** Material provided **
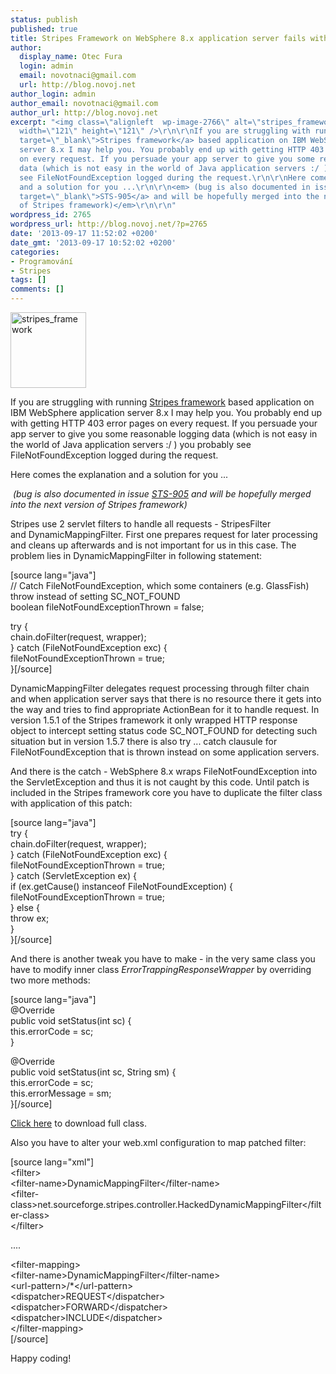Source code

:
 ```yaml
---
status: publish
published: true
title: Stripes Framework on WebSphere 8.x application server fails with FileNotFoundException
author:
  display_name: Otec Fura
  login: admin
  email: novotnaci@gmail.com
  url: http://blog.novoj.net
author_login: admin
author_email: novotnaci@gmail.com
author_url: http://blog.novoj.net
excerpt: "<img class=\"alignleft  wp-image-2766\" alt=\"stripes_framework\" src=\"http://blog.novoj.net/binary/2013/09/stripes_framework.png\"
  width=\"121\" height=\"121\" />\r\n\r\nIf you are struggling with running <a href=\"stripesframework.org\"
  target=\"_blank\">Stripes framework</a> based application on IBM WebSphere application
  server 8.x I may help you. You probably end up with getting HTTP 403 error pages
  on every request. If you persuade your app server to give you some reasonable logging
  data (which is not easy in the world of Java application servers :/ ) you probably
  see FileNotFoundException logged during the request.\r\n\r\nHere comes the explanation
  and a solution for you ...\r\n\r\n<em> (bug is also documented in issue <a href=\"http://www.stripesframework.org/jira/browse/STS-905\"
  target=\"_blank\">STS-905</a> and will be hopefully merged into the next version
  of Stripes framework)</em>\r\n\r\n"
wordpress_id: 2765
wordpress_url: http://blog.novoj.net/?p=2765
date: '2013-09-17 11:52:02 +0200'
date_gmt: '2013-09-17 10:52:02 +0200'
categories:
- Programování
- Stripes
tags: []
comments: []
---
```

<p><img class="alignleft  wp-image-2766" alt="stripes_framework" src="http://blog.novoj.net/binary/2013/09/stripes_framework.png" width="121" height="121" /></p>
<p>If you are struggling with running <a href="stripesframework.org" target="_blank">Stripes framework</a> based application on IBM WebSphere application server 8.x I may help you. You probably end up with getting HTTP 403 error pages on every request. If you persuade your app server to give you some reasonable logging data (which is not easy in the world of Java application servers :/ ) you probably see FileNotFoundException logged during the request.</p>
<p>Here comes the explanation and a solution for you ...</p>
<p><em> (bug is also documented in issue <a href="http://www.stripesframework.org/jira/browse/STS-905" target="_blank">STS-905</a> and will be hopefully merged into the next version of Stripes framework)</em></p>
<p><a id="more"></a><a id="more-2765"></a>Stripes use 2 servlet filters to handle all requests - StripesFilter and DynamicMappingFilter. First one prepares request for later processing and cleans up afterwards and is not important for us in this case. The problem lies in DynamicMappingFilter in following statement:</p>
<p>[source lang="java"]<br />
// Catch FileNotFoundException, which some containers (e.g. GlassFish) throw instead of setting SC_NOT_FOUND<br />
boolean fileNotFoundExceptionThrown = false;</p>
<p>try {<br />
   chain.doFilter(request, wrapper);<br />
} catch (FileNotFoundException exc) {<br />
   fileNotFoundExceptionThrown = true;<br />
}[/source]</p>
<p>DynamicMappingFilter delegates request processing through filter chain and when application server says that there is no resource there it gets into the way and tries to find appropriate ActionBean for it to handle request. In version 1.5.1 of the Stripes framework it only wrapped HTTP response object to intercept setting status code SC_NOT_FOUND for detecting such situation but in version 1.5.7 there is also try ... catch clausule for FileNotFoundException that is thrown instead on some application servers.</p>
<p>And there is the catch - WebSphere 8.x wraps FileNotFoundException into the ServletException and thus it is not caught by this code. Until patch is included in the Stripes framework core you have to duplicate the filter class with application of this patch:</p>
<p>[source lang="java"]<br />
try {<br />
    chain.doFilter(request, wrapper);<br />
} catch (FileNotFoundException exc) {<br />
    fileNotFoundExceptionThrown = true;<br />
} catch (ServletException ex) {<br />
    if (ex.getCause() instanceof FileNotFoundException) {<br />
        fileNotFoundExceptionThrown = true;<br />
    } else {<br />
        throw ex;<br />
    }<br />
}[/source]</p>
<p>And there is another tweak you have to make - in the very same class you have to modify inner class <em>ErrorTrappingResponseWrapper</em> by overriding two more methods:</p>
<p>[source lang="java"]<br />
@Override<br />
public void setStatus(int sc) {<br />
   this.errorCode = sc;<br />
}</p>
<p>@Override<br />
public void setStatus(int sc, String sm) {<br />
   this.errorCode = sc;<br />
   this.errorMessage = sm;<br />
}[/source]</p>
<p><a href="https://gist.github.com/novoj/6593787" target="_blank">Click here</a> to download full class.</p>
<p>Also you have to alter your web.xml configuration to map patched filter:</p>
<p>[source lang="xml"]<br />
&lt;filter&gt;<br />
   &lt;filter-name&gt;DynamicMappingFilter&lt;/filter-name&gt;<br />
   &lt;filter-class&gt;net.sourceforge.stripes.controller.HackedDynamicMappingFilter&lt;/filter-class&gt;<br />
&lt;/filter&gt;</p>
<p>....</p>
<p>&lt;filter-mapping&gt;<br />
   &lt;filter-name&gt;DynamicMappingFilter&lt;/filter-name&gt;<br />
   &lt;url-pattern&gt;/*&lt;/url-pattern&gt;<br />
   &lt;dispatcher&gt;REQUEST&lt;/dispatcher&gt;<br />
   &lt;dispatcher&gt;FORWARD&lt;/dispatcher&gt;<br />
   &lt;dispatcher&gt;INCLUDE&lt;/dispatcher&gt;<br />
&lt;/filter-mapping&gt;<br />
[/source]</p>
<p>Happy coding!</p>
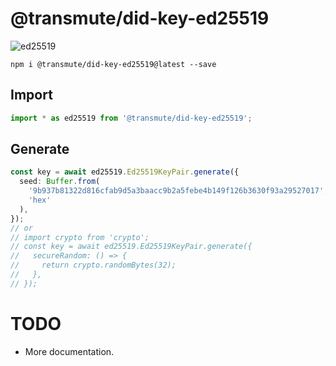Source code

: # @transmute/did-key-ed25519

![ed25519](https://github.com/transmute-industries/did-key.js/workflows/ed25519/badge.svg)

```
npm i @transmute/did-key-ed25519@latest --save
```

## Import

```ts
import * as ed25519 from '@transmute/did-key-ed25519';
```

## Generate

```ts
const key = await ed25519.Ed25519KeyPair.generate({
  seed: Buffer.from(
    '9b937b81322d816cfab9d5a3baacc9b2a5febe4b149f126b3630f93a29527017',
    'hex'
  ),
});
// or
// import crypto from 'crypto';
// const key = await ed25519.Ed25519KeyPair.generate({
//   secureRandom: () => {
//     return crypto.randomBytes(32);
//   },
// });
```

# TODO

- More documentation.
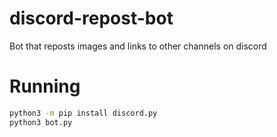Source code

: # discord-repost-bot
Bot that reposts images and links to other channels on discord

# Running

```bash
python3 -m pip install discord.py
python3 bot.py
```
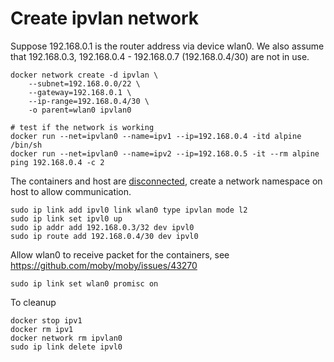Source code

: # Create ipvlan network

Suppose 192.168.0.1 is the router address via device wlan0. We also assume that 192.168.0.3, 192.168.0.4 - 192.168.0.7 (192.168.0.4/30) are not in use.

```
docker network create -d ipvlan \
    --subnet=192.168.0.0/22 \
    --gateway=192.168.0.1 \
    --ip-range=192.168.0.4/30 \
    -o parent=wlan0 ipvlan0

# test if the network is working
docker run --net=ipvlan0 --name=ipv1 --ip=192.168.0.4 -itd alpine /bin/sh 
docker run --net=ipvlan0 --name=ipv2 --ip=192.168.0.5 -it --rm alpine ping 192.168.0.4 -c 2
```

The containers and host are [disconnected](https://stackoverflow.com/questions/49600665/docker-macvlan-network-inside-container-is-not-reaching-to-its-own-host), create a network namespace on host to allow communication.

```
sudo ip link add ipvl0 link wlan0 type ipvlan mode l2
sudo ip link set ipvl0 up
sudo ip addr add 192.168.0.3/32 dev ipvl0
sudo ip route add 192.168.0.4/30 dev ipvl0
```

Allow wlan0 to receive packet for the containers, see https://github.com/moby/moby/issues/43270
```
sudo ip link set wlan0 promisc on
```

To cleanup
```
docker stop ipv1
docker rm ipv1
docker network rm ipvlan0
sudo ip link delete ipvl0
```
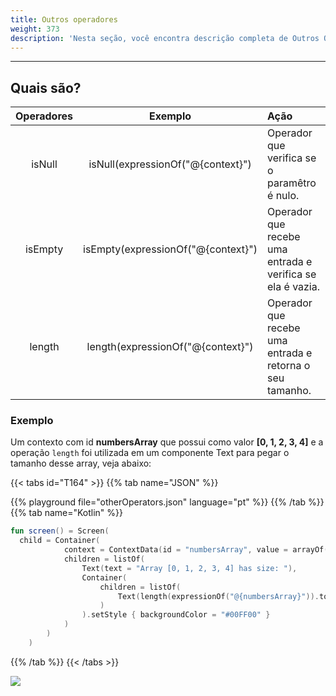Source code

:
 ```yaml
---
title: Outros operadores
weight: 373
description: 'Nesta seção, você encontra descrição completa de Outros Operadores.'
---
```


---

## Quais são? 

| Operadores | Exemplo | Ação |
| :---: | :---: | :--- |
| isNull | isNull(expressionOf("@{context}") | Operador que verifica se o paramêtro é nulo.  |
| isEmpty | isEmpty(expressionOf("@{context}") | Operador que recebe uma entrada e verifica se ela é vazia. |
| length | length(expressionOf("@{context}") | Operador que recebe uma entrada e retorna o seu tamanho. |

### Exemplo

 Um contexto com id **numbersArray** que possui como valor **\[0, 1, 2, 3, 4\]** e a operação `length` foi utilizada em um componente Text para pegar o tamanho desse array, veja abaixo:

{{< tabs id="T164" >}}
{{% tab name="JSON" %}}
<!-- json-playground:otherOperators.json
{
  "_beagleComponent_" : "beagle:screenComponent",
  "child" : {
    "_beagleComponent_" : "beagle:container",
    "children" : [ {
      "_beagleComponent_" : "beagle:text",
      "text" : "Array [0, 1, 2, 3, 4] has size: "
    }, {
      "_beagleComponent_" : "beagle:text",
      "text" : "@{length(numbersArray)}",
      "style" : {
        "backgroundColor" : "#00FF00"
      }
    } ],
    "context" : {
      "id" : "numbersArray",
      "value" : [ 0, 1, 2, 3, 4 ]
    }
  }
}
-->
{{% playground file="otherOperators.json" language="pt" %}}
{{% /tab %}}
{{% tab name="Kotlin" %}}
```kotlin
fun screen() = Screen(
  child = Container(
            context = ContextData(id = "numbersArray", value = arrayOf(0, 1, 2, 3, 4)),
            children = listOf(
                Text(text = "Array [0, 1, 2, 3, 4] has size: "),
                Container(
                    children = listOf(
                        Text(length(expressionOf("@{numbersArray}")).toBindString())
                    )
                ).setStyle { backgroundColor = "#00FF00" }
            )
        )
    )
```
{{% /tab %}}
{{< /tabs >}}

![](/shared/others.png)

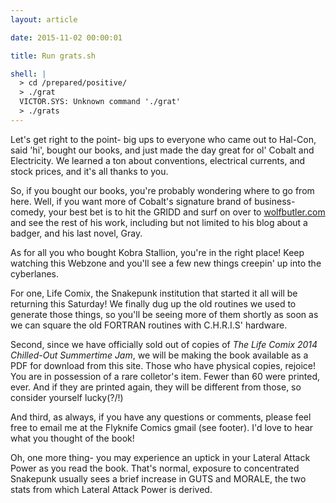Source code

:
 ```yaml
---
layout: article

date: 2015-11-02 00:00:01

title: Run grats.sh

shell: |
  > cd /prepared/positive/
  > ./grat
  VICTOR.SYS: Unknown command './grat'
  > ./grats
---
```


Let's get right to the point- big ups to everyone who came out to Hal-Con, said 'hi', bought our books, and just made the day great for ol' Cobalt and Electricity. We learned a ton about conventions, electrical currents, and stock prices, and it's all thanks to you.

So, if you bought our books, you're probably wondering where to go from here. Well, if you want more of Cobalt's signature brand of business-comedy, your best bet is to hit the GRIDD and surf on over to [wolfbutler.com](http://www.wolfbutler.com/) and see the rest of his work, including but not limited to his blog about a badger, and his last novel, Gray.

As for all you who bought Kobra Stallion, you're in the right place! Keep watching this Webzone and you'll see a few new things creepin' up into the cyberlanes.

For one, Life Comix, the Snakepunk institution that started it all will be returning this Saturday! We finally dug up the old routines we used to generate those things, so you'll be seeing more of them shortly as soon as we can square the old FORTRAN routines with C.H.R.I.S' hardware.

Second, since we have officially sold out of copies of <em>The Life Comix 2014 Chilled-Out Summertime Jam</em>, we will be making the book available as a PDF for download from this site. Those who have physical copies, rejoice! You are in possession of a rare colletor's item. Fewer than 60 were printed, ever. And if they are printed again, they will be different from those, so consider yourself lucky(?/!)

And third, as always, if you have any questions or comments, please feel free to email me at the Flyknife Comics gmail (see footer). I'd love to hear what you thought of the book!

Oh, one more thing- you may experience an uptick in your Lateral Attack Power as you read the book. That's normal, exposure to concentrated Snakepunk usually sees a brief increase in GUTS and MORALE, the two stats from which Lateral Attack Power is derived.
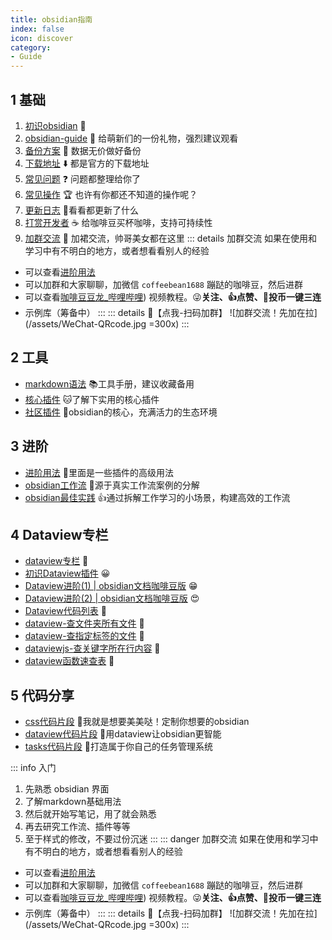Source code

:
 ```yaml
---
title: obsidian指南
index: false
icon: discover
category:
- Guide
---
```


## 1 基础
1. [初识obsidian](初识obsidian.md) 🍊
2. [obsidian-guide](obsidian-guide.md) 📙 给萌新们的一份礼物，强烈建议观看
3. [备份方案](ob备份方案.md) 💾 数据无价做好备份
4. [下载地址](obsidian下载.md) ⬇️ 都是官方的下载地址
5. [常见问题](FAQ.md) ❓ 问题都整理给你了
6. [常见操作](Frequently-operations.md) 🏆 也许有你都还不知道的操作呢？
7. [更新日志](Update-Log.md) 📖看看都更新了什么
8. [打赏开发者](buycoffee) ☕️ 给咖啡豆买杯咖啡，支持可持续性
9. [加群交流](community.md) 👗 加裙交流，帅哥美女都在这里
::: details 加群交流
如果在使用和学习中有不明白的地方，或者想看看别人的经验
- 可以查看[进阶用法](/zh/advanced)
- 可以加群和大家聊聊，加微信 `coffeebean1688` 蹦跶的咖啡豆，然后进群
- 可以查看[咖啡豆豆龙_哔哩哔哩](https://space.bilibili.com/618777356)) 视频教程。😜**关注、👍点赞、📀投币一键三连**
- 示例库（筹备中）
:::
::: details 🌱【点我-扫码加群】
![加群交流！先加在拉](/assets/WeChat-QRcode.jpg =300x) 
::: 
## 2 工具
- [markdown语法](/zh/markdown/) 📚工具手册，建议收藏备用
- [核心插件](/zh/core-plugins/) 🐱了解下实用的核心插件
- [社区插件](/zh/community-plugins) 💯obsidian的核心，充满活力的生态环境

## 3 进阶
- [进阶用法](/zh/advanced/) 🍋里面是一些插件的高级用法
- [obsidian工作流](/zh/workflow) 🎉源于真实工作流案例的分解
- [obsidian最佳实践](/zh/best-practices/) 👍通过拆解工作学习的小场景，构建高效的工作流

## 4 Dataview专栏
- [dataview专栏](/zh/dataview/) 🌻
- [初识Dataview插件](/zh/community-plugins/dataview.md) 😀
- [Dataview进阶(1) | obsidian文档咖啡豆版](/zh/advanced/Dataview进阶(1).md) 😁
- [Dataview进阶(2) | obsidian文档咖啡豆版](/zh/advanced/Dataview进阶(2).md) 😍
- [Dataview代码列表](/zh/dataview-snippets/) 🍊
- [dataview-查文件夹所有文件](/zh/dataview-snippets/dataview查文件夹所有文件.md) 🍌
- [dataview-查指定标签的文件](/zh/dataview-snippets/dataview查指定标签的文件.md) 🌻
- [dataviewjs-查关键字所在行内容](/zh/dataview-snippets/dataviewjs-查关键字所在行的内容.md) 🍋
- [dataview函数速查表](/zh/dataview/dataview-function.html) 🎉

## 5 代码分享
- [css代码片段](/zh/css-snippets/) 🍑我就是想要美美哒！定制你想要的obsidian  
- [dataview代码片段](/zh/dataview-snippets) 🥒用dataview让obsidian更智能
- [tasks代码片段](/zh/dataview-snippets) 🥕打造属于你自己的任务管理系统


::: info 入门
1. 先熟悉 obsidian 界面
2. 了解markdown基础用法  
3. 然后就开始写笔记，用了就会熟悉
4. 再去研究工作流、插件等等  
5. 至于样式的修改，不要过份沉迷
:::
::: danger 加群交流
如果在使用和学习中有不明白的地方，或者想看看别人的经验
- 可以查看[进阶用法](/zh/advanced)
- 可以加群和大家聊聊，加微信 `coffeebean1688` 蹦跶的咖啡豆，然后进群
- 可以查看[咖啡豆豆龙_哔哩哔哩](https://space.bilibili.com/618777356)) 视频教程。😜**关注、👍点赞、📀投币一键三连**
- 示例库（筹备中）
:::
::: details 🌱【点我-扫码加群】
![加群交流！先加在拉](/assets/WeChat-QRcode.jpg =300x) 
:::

** The task **
The answer must consist of every line in the records above that contains the word "browse".

** Answer to the exercise **
  and a solution for you ...\r\n\r\n<em> (bug is also documented in issue <a href=\"http://www.stripesframework.org/jira/browse/STS-905\"
<p><em> (bug is also documented in issue <a href="http://www.stripesframework.org/jira/browse/STS-905" target="_blank">STS-905</a> and will be hopefully merged into the next version of Stripes framework)</em></p>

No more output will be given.